Example Processing System for Polarized Pooling
[0095]
[0096]The processing system 700 includes a central processing unit (CPU) 702, which in some examples may be a multi-core CPU. Instructions executed at the CPU 702 may be loaded, for example, from a program memory associated with the CPU 702 or may be loaded from a memory partition (e.g., a partition of a memory 724).
[0097]The processing system 700 also includes additional processing components tailored to specific functions, such as a graphics processing unit (GPU) 704, a digital signal processor (DSP) 706, a neural processing unit (NPU) 708, a multimedia component 710 (e.g., a multimedia processing unit), and a wireless connectivity component 712.
[0098]An NPU, such as the NPU 708, is generally a specialized circuit configured for implementing the control and arithmetic logic for executing machine learning algorithms, such as algorithms for processing artificial neural networks (ANNs), deep neural networks (DNNs), random forests (RFs), and the like. An NPU may sometimes alternatively be referred to as a neural signal processor (NSP), tensor processing unit (TPU), neural network processor (NNP), intelligence processing unit (IPU), vision processing unit (VPU), or graph processing unit.

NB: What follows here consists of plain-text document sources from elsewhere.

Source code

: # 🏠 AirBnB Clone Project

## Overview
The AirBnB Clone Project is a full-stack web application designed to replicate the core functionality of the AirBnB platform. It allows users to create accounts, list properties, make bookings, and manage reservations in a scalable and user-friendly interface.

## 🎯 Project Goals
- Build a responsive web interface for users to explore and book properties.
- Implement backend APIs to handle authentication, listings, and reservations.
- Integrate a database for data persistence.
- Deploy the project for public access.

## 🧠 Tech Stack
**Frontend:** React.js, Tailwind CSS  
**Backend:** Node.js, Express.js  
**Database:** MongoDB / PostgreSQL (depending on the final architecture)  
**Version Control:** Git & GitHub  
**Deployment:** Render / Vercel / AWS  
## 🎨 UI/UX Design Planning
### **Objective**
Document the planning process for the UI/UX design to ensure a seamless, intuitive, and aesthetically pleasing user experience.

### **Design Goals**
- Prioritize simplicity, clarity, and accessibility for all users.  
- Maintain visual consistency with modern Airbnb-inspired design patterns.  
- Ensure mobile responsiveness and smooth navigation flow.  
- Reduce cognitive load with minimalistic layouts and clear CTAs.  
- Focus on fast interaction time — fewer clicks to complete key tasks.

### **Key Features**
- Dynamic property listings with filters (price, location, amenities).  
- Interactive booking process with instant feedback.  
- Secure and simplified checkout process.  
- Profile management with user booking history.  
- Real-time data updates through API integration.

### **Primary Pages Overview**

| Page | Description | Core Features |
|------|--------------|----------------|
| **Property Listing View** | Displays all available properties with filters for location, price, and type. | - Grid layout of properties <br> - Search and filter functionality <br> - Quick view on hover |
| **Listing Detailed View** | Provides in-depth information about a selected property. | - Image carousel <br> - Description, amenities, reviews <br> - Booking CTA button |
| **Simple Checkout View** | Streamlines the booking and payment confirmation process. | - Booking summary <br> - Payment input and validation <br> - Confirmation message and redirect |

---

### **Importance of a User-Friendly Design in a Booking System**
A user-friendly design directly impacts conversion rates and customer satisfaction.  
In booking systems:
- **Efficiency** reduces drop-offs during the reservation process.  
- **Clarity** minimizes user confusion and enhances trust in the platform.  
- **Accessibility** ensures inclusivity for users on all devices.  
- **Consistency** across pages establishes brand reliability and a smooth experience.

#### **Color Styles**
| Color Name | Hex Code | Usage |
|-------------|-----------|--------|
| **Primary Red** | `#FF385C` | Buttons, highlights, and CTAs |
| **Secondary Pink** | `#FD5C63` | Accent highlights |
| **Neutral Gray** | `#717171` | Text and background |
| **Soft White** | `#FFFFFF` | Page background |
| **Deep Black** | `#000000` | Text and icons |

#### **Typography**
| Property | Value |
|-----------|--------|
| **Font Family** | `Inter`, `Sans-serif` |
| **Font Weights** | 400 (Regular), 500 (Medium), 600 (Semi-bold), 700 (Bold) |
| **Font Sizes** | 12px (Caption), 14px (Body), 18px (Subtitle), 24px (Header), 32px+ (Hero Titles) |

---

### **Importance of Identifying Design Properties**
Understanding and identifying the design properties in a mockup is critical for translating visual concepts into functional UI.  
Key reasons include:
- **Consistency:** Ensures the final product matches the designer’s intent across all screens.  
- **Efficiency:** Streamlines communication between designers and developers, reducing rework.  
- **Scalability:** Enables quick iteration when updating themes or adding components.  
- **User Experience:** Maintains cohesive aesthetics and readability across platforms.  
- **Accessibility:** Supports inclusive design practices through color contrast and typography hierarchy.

[0099]NPUs, such as the NPU 708, are configured to accelerate the performance of common machine learning tasks, such as image classification, machine translation, object detection, and various other predictive models. In some examples, a plurality of NPUs may be instantiated on a single chip, such as a system on a chip (SoC), while in other examples the NPUs may be part of a dedicated neural-network accelerator.
[0100]NPUs may be optimized for training or inference, or in some cases configured to balance performance between both. For NPUs that are capable of performing both training and inference, the two tasks may still generally be performed independently.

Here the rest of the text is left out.